Postprandial blood sugar. Few of those with diabetes know why it is so important...
Blood sugar after a meal is referred to as postprandial blood sugar. So the opposite, namely before a meal, is called preprandial. The American Diabetes Association (ADA) advises keeping your blood sugar levels before meals between 80–130 mg/dl and your levels 1–2 hours after meals under 180.

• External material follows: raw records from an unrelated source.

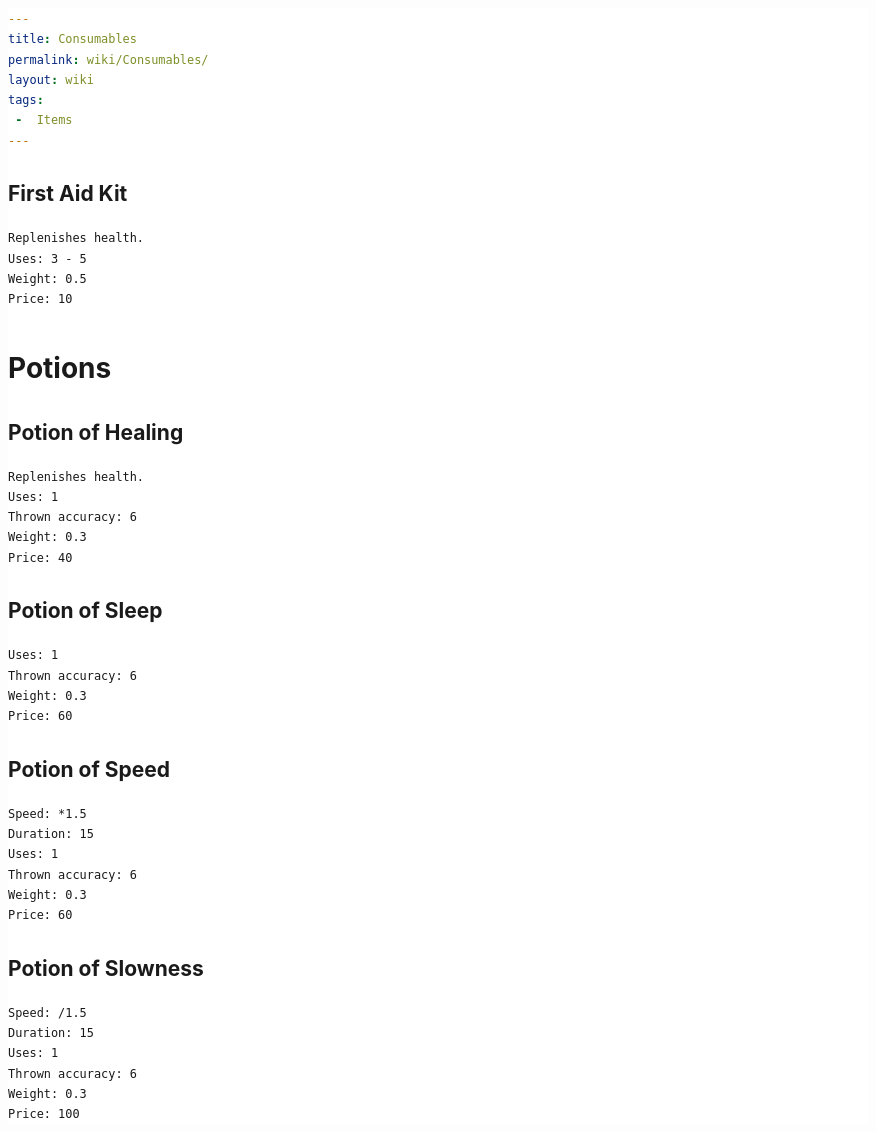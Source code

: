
 ```yaml
---
title: Consumables
permalink: wiki/Consumables/
layout: wiki
tags:
 -  Items
---
```


First Aid Kit
-------------

`Replenishes health.`  
`Uses: 3 - 5`  
`Weight: 0.5`  
`Price: 10`

Potions
=======

Potion of Healing
-----------------

`Replenishes health.`  
`Uses: 1`  
`Thrown accuracy: 6`  
`Weight: 0.3`  
`Price: 40`

Potion of Sleep
---------------

`Uses: 1`  
`Thrown accuracy: 6`  
`Weight: 0.3`  
`Price: 60`

Potion of Speed
---------------

`Speed: *1.5`  
`Duration: 15`  
`Uses: 1`  
`Thrown accuracy: 6`  
`Weight: 0.3`  
`Price: 60`

Potion of Slowness
------------------

`Speed: /1.5`  
`Duration: 15`  
`Uses: 1`  
`Thrown accuracy: 6`  
`Weight: 0.3`  
`Price: 100`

Usually, blood sugar begins to rise 10-15 minutes after a meal and reaches its peak after an hour. However, it is important to note that these are just approximate guidelines as postprandial glucose depends on several factors, such as the type of food consumed.
Influence on HbA1c
Research has shown that postprandial blood sugar levels are significant for HbA1c. Even if glucose spikes after eating are only brief, they still have the potential to raise HbA1c over the course of the day. Most people with diabetes check their blood sugar before a meal but not afterwards or they leave it until the next mealtime. This can lead to glucose spikes being undetected and remaining high for a long period of time.
How to deal with high postprandial blood sugar levels
Be sure to check your levels at least 90 minutes after a meal. Why? By that time rapid acting analogue insulin has reached its maximum effect (as opposed to normal insulin that not only takes longer to have an effect but also acts longer).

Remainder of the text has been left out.